Monica de Bolle, a senior fellow at the Peterson Institute for International Economics and a former IMF staffer, said that “without the Fund, Argentina faces default very early in [Fernández’s] presidency”.

‘Quick’ process — no haircuts

As bondholders prepare for a restructuring, Fernández has proposed a “quick” process, without principal haircuts, similar to how Uruguay carried out a debt restructuring in 2003. But investors warn that this will not be an easy process.

“There is a lot of short-term debt to be addressed, so really it is a matter of what will be the nature of the restructuring,” says Ray Zucaro, chief investment officer at RVX Asset Management in Miami. “The idea of a Uruguay-style re-profiling of the debt is nice but the economy, debt stock and creditor base is far larger and more complicated than Uruguay was, and implementation will be complicated.”
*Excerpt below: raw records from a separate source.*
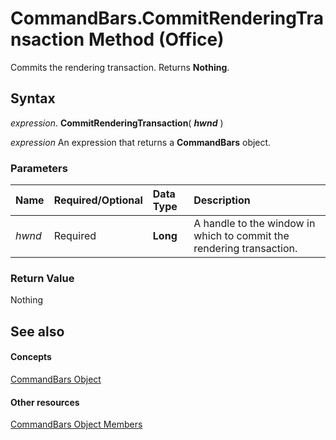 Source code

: 
# CommandBars.CommitRenderingTransaction Method (Office)

Commits the rendering transaction. Returns  **Nothing**.


## Syntax

 _expression_. **CommitRenderingTransaction**( **_hwnd_** )

 _expression_ An expression that returns a **CommandBars** object.


### Parameters



|**Name**|**Required/Optional**|**Data Type**|**Description**|
|:-----|:-----|:-----|:-----|
| _hwnd_|Required|**Long**|A handle to the window in which to commit the rendering transaction.|

### Return Value

Nothing


## See also


#### Concepts


[CommandBars Object](0e312e21-14ee-5055-d604-b66e61c53b47.md)
#### Other resources


[CommandBars Object Members](c11db22d-b7bb-20a2-a455-e441cb8d5bc0.md)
Stock at BlueBay said a re-profiling would be possible but warned that the market needed to be “very careful when talking about a Uruguay-style restructuring”. “Fernández’s camp is using this term but is only referring to one side of the equation: the re-profiling of maturities,” he said.

Uruguay’s restructuring was paired with a “very important fiscal adjustment” that Fernández does not appear willing to discuss ahead of elections, he said. “Post-programme, the discussion will absolutely have to move to structural reforms.”

But the mess has left some market participants seriously questioning the IMF programme, which was first put in place in June 2018 to counter a run on the peso, lack of access to foreign capital and a surge in inflation. “From the Fund’s perspective, it is a complete failure of the intended policy and reform effort,” said de Bolle. “It was always going to be a really risky programme, with a very, very high chance of failure.”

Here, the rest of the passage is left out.